Harry Walsh (August 21, 1913 – February 24, 2011) was a Canadian lawyer who practiced criminal law for over 70 years. Walsh was a leading proponent in the abolition of capital punishment in Canada. In recognition of that role, as well as his advocacy of access to legal representation and work in the Manitoba Jewish community, Walsh was named an Officer of the Order of Canada on December 31, 2010. Walsh died before the investiture ceremony that occurred on May 27, 2011. Walsh was still practicing law at the time of his death and he called himself "the oldest working lawyer in Canada".

==Career==
Walsh was called to the bar of Manitoba in 1937. He took time from his practice to serve in World War II as a lance-bombardier in the Royal Canadian Artillery.

During his legal career, Walsh was one of those responsible for establishing Legal Aid Manitoba in the 1970s.

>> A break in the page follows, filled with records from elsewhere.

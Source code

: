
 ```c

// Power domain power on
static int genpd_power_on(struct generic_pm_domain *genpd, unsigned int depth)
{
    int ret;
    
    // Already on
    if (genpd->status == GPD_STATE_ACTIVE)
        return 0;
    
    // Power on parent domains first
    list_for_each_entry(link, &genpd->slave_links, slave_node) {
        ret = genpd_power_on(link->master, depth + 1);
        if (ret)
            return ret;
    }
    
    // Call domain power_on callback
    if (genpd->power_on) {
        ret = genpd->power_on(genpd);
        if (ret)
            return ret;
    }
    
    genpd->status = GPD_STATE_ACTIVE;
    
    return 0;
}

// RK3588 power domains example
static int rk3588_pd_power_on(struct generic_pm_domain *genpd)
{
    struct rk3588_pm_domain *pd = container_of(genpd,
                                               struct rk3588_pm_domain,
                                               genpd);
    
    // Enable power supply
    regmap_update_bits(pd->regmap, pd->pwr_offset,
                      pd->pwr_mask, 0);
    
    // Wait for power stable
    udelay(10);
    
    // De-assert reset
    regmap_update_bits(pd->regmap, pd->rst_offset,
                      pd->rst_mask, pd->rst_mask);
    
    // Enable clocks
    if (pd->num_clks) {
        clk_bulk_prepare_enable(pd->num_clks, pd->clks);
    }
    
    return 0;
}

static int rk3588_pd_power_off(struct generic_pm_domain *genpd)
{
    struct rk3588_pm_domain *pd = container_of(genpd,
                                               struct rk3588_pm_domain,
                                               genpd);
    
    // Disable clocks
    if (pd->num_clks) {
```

Walsh was also a leading opponent of capital punishment in Canada, serving as the co-chair of a committee advocating for its abolition. During the annual plenary session of the Canadian Bar Association held in Quebec City in August 1975, Walsh succeeded in the passage of a resolution by the CBA supporting the abolition of capital punishment. The following year, the Canadian Parliament voted to abolish capital punishment (except for certain military offences, which were abolished in 1998).

Outside of his legal practice, Walsh was a founder of the Jewish Foundation of Manitoba. He died in 2011 at Winnipeg, Manitoba.